Ciliated muconodular papillary tumor of the lung harboring BRAF V600E mutation and p16^INK4a overexpression without proliferative activity may represent an example of oncogene-induced senescence

Ciliated muconodular papillary tumor (CMPT) is a rare peripheral lung tumor that shows puzzling histologic features encompassing metaplastic and neoplastic nature. This type of tumor is occasionally misdiagnosed as lung adenocarcinoma clinically and pathologically, and its pathogenic mechanism has not been well characterized. We experienced a case of CMPT in a 73-year-old male and performed targeted deep sequencing to characterize its molecular features.
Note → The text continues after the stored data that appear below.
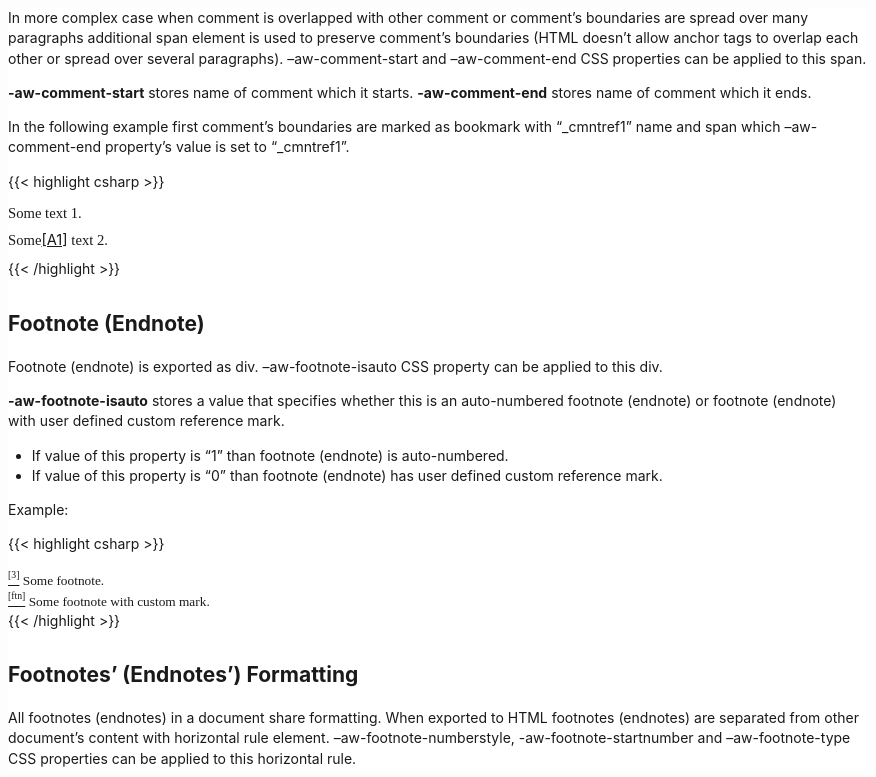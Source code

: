 In more complex case when comment is overlapped with other comment or comment’s boundaries are spread over many paragraphs additional span element is used to preserve comment’s boundaries (HTML doesn’t allow anchor tags to overlap each other or spread over several paragraphs). –aw-comment-start and –aw-comment-end CSS properties can be applied to this span.

**-aw-comment-start** stores name of comment which it starts.
**-aw-comment-end** stores name of comment which it ends.

In the following example first comment’s boundaries are marked as bookmark with “_cmntref1” name and span which –aw-comment-end property’s value is set to “_cmntref1”.

{{< highlight csharp >}}
<p style="margin: 0pt 0pt 8pt; line-height: 108%; font-size: 11pt">
    <span style="font-family: Calibri; font-size: 11pt">Some </span><a name="_cmntref1"><span style="font-family: Calibri; font-size: 11pt">text 1.</span></a>
</p>
<p style="margin: 0pt 0pt 8pt; line-height: 108%; font-size: 11pt">
    <span style="font-family: Calibri; font-size: 11pt">Some</span><span style="-aw-comment-end: _cmntref1"></span><a href="#_cmnt1">[A1]</a><span style="font-family: Calibri; font-size: 11pt"> text 2.</span>
</p>
{{< /highlight >}}

## Footnote (Endnote)

Footnote (endnote) is exported as div. –aw-footnote-isauto CSS property can be applied to this div.

**-aw-footnote-isauto** stores a value that specifies whether this is an auto-numbered footnote (endnote) or footnote (endnote) with user defined custom reference mark.

- If value of this property is “1” than footnote (endnote) is auto-numbered.
- If value of this property is “0” than footnote (endnote) has user defined custom reference mark.

Example:

{{< highlight csharp >}}
<div id="_ftn1" style="-aw-footnote-isauto: 1">
    <p style="margin: 0pt">
        <a href="#_ftnref1"><span style="font-family: Calibri; font-size: 7.33pt; vertical-align: super">[3]</span></a><span style="font-family: Calibri; font-size: 10pt"> Some footnote.</span>
    </p>
</div>
<div id="_ftn2" style="-aw-footnote-isauto: 0">
    <p style="margin: 0pt">
        <a href="#_ftnref2"><span style="font-family: Calibri; font-size: 7.33pt; vertical-align: super">[ftn]</span></a><span style="font-family: Calibri; font-size: 10pt"> Some footnote with custom mark.</span>
    </p>
</div>
{{< /highlight >}}

## Footnotes’ (Endnotes’) Formatting

All footnotes (endnotes) in a document share formatting. When exported to HTML footnotes (endnotes) are separated from other document’s content with horizontal rule element. –aw-footnote-numberstyle, -aw-footnote-startnumber and –aw-footnote-type CSS properties can be applied to this horizontal rule.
The tumor was an ill-defined, subpleural, and non-endobronchial nodule showing glandular and papillary proliferation of mucous cells, ciliated columnar cells, and basal cells without any cytologic atypia. Abundant intra-alveolar mucin surrounded the main lesion. The patient was well without recurrence throughout 36 months of follow-up. Our case harbored BRAF V600E mutation and strongly expressed p16^INK4a without proliferative activity, representing senescence and indolent biologic behavior. Overall, the results of this study indicate that BRAF V600E mutation might be the driver for tumorigenesis of CMPT and eventually leads to oncogene-induced senescence of this tumor.